Si fa presto a dire flat tax, a scriverlo genericamente nel programma di centrodestra e a ipotizzare aliquote più o meno basse. Per Matteo Salvini e Silvio Berlusconi è un classico cavallo di battaglia da campagna elettorale, da citare in ogni intervista e in tutti i comizi. Il primo la vuole al 15% per partite Iva e lavoratori dipendenti, il secondo al 23% per tutti: in comune hanno il punto interrogativo sul come ripianare il buco nelle casse pubbliche causato dal minor gettito fiscale. Non a caso Giorgia Meloni su questo tema è molto più cauta, perché non vorrebbe ritrovarsi tra un paio di mesi a palazzo Chigi costretta alle acrobazie per mantenere la promessa e finanziare la “tassa piatta”. La versione suggerita da Fratelli d’Italia è molto più leggera: una flat tax incrementale (aliquota da definire) solo sull’aumento dei redditi dichiarati da un anno all’altro, quindi quasi a costo zero per lo Stato.

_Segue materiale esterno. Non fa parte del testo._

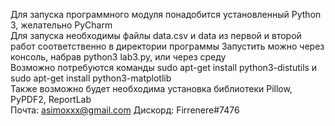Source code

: Для запуска программного модуля понадобится установленный Python 3, желательно PyCharm <br />
Для запуска необходимы файлы data.csv и data из первой и второй работ соответственно в директории программы
Запустить можно через консоль, набрав python3 lab3.py, или через среду<br />
Возможно потребуются команды sudo apt-get install python3-distutils и sudo apt-get install python3-matplotlib <br />
Также возможно будет необходима установка библиотеки Pillow, PyPDF2, ReportLab <br />
Почта: asimoxxx@gmail.com Дискорд: Firrenere#7476
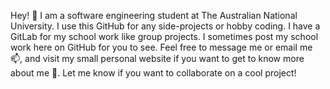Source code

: Hey! 👋 I am a software engineering student at The Australian National University. I use this GitHub for any side-projects or hobby coding.
I have a GitLab for my school work like group projects. I sometimes post my school work here on GitHub for you to see. 
Feel free to message me or email me 📫, and visit my small personal website if you want to get to know more about me 👀.
Let me know if you want to collaborate on a cool project!

<!---
pdsla112/pdsla112 is a ✨ special ✨ repository because its `README.md` (this file) appears on your GitHub profile.
You can click the Preview link to take a look at your changes.
--->
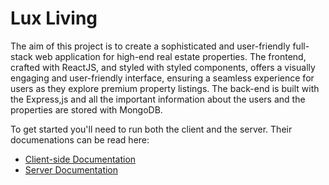 # Lux Living
The aim of this project is to create a sophisticated and user-friendly full-stack web application for high-end real estate properties. The frontend, crafted with ReactJS, and styled with styled components, offers a visually engaging and user-friendly interface, ensuring a seamless experience for users as they explore premium property listings.
The back-end is built with the Express,js and all the important information about the users and the properties are stored with MongoDB.

To get started you'll need to run both the client and the server. Their documenations can be read here:
* [Client-side Documentation](https://github.com/PetarPetrov01/LuxLiving/tree/main/client#readme)
* [Server Documentation](https://github.com/PetarPetrov01/LuxLiving/tree/main/server#readme)
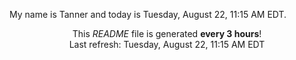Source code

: My name is Tanner and today is Tuesday, August 22, 11:15 AM EDT.

<p align="center">This <i>README</i> file is generated <b>every 3 hours</b>!</br>Last refresh: Tuesday, August 22, 11:15 AM EDT<br /></p>
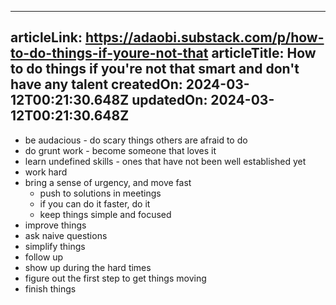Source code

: -----------------------
articleLink: https://adaobi.substack.com/p/how-to-do-things-if-youre-not-that
articleTitle: How to do things if you&#x27;re not that smart and don&#x27;t have any talent
createdOn: 2024-03-12T00:21:30.648Z
updatedOn: 2024-03-12T00:21:30.648Z
-----------------------

- be audacious - do scary things others are afraid to do
- do grunt work - become someone that loves it
- learn undefined skills - ones that have not been well established yet
- work hard
- bring a sense of urgency, and move fast
  - push to solutions in meetings
  - if you can do it faster, do it
  - keep things simple and focused
- improve things
- ask naive questions
- simplify things
- follow up
- show up during the hard times
- figure out the first step to get things moving
- finish things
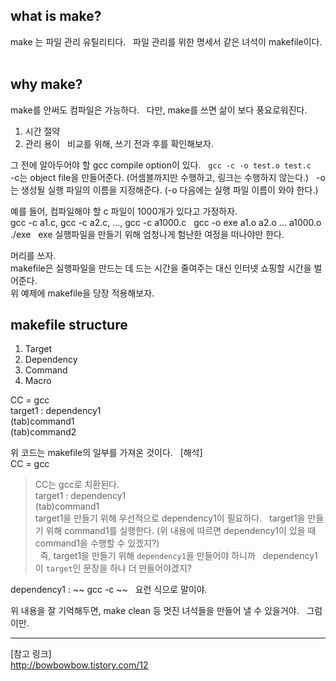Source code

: 
## what is make?  
make 는 파일 관리 유틸리티다.  
파일 관리를 위한 명세서 같은 녀석이 makefile이다.  

## why make?  
make를 안써도 컴파일은 가능하다.  
다만, make를 쓰면 삶이 보다 풍요로워진다.  
1. 시간 절약  
2. 관리 용이  
비교를 위해, 쓰기 전과 후를 확인해보자.  

그 전에 알아두어야 할 gcc compile option이 있다.  
`gcc -c -o test.o test.c`  
-c는 object file을 만들어준다. (어셈블까지만 수행하고, 링크는 수행하지 않는다.)    
-o는 생성될 실행 파일의 이름을 지정해준다. (-o 다음에는 실행 파일 이름이 와야 한다.)  

예를 들어, 컴파일해야 할 c 파일이 1000개가 있다고 가정하자.  
gcc -c a1.c, gcc -c a2.c, ..., gcc -c a1000.c  
gcc -o exe a1.o a2.o ... a1000.o  
./exe  
exe 실행파일을 만들기 위해 엄청나게 험난한 여정을 떠나야만 한다.  

머리를 쓰자.  
makefile은 실행파일을 만드는 데 드는 시간을 줄여주는 대신 인터넷 쇼핑할 시간을 벌어준다.  
위 예제에 makefile을 당장 적용해보자.  

## makefile structure  
1. Target  
2. Dependency  
3. Command  
4. Macro  

CC = gcc  
target1 : dependency1  
(tab)command1  
(tab)command2  

위 코드는 makefile의 일부를 가져온 것이다.  
[해석]  
CC = gcc  
> CC는 gcc로 치환된다.    
> target1 : dependency1  
> (tab)command1  
> target1을 만들기 위해 우선적으로 dependency1이 필요하다.  
> target1을 만들기 위해 command1를 실행한다.
> (위 내용에 따르면 dependency1이 있을 때 command1을 수행할 수 있겠지?)  
  
즉, target1을 만들기 위해 `dependency1`을 만들어야 하니까  
dependency1이 `target`인 문장을 하나 더 만들어야겠지?  

dependency1 : ~~
  gcc -c ~~  
요런 식으로 말이야.  


위 내용을 잘 기억해두면, make clean 등 멋진 녀석들을 만들어 낼 수 있을거야.  
그럼 이만.  


---
[참고 링크]  
http://bowbowbow.tistory.com/12
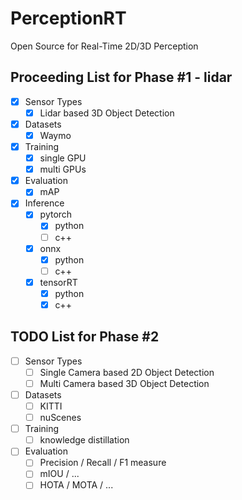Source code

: # PerceptionRT
Open Source for Real-Time 2D/3D Perception

## Proceeding List for Phase #1 - lidar
- [X] Sensor Types
  - [X] Lidar based 3D Object Detection
- [X] Datasets
  - [X] Waymo
- [X] Training
  - [X] single GPU
  - [X] multi GPUs
- [X] Evaluation
  - [X] mAP 
- [X] Inference
  - [X] pytorch
    - [X] python
    - [ ] c++
  - [X] onnx
    - [X] python
    - [ ] c++ 
  - [X] tensorRT
    - [X] python
    - [X] c++   
    
## TODO List for Phase #2
- [ ] Sensor Types
  - [ ] Single Camera based 2D Object Detection
  - [ ] Multi Camera based 3D Object Detection
- [ ] Datasets
  - [ ] KITTI
  - [ ] nuScenes
- [ ] Training
  - [ ] knowledge distillation
- [ ] Evaluation
  - [ ] Precision / Recall / F1 measure
  - [ ] mIOU / ...
  - [ ] HOTA / MOTA / ...
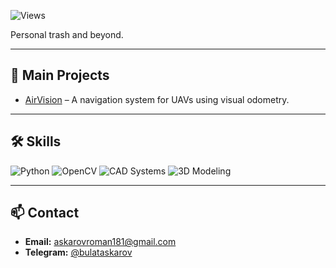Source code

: ![Views](https://komarev.com/ghpvc/?username=BUBLET&color=blue)

Personal trash and beyond.

---

## 📂 Main Projects
- [AirVision](https://github.com/BUBLET/AirVision) – A navigation system for UAVs using visual odometry.

---

## 🛠️ Skills
![Python](https://img.shields.io/badge/-Python-3776AB?logo=python&logoColor=white&style=flat)
![OpenCV](https://img.shields.io/badge/-OpenCV-5C3EE8?logo=opencv&logoColor=white&style=flat)
![CAD Systems](https://img.shields.io/badge/-CAD%20Systems-0D597F?style=flat)
![3D Modeling](https://img.shields.io/badge/-3D%20Modeling-228B22?style=flat)

---

## 📫 Contact
- **Email:** [askarovroman181@gmail.com](mailto:askarovroman181@gmail.com)
- **Telegram:** [@bulataskarov](https://t.me/bulataskarov)
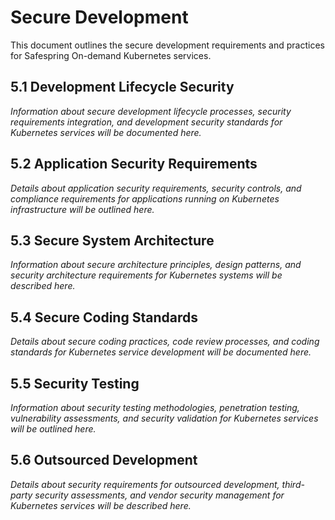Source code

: # Secure Development

This document outlines the secure development requirements and practices for Safespring On-demand Kubernetes services.

## 5.1 Development Lifecycle Security

*Information about secure development lifecycle processes, security requirements integration, and development security standards for Kubernetes services will be documented here.*

## 5.2 Application Security Requirements

*Details about application security requirements, security controls, and compliance requirements for applications running on Kubernetes infrastructure will be outlined here.*

## 5.3 Secure System Architecture

*Information about secure architecture principles, design patterns, and security architecture requirements for Kubernetes systems will be described here.*

## 5.4 Secure Coding Standards

*Details about secure coding practices, code review processes, and coding standards for Kubernetes service development will be documented here.*

## 5.5 Security Testing

*Information about security testing methodologies, penetration testing, vulnerability assessments, and security validation for Kubernetes services will be outlined here.*

## 5.6 Outsourced Development

*Details about security requirements for outsourced development, third-party security assessments, and vendor security management for Kubernetes services will be described here.*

Una prudenza che non appartiene, invece, al leader della Lega: «In questo momento ci sono due milioni di partite Iva che pagano una flat tax al 15%, a me piacerebbe estendere questa tassazione anche ai lavoratori dipendenti – spiega –. Nell’arco di cinque anni si può fare». Forse applicando il regime forfettario entro la stessa fascia di reddito, cioè 65mila euro all’anno, come deciso nel 2018 all’epoca del governo gialloverde. La misura è restata in vigore con il secondo governo Conte, che però si è ben guardato dall’ampliarla, preferendo agire sul cuneo fiscale. Ed è stata ignorata da Mario Draghi, che fin dall’inizio ha insistito sull’importanza della progressività del sistema fiscale e ha sorvolato sulla flat tax anche nell’ultimo discorso in Parlamento prima delle dimissioni, facendo indispettire i leghisti. Che ora, puntualmente, tornano alla carica. Anche se in Italia ci sono circa 18 milioni di lavoratori dipendenti e non è difficile immaginare il forte impatto sui conti pubblici della proposta di Salvini.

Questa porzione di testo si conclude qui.